The musicians being featured in the Coronation have spoken of their joy and pride at taking part – and told how the King became personally involved in the selection. An anthem written by Lord Andrew Lloyd Webber and a “jubilant and uplifting” march created by Patrick Doyle are among the 12 new compositions for the ceremony at Westminster Abbey on May 6.
Brit Awards and Emmy-nominated composer Sarah Class, who has composed scores for Sir David Attenborough’s nature programmes, was also invited by Charles to write music for the Coronation.
Lord Lloyd-Webber, 75, said he has already played a version of his piece – Make A Joyful Noise, A Coronation Anthem – to the King but he remained tight-lipped about the royal response.
He said: “I had the good fortune to discuss the text with the King.

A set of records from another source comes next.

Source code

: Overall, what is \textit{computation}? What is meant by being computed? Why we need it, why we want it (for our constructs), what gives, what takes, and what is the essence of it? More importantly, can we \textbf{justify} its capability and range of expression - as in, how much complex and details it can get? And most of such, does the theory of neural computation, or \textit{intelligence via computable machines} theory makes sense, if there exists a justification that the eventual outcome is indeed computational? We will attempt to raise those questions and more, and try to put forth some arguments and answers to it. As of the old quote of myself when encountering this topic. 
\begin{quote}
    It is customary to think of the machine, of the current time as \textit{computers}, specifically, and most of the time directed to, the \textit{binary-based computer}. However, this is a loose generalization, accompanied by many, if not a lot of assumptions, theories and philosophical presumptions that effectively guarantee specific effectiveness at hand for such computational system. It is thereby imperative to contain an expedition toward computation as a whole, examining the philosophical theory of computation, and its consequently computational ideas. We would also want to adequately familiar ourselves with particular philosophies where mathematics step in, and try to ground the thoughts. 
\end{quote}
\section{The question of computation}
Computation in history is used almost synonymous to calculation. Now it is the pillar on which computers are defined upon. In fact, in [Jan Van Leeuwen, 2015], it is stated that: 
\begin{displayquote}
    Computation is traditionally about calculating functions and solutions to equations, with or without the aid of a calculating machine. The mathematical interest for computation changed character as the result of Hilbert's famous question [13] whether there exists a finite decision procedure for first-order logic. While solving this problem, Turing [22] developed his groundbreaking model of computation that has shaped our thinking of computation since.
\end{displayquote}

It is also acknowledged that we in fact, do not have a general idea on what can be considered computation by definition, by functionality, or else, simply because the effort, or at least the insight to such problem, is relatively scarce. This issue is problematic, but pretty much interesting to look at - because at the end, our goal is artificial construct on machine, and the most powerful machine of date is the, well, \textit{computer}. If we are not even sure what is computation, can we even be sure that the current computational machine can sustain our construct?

We discussed the writings of Solomon and I suggested adapting Psalm 98 with its message of ‘Make a Joyful Noise unto the Lord, the King’. It seems so appropriate to the moment in the Coronation service.
“I played – and tried to sing – my early score for him a few weeks ago.
“I have composed a short opening and closing fanfare, which will be played by the Trumpeters of the Royal Air Force. The anthem is scored for the wonderful Choir of Westminster Abbey and the Coronation Orchestra.”
Charles has personally selected the music for the ceremony, which has been designed to showcase a range of talent and styles from the UK and the Commonwealth.
Performers include Welsh harpist Alis Huws, 28, and South African opera soprano Pretty Yende, 38.
Sarah Class spoke of her pride in attending the Coronation and that in the King, the country has a monarch who is as passionate about the environment as she is.
She first came to the attention of the then-Prince of Wales after writing to him and mentioning his visit to her school and detailing her work with music and the environment. The King then asked her to write music for Glasgow’s Cop26 climate change summit.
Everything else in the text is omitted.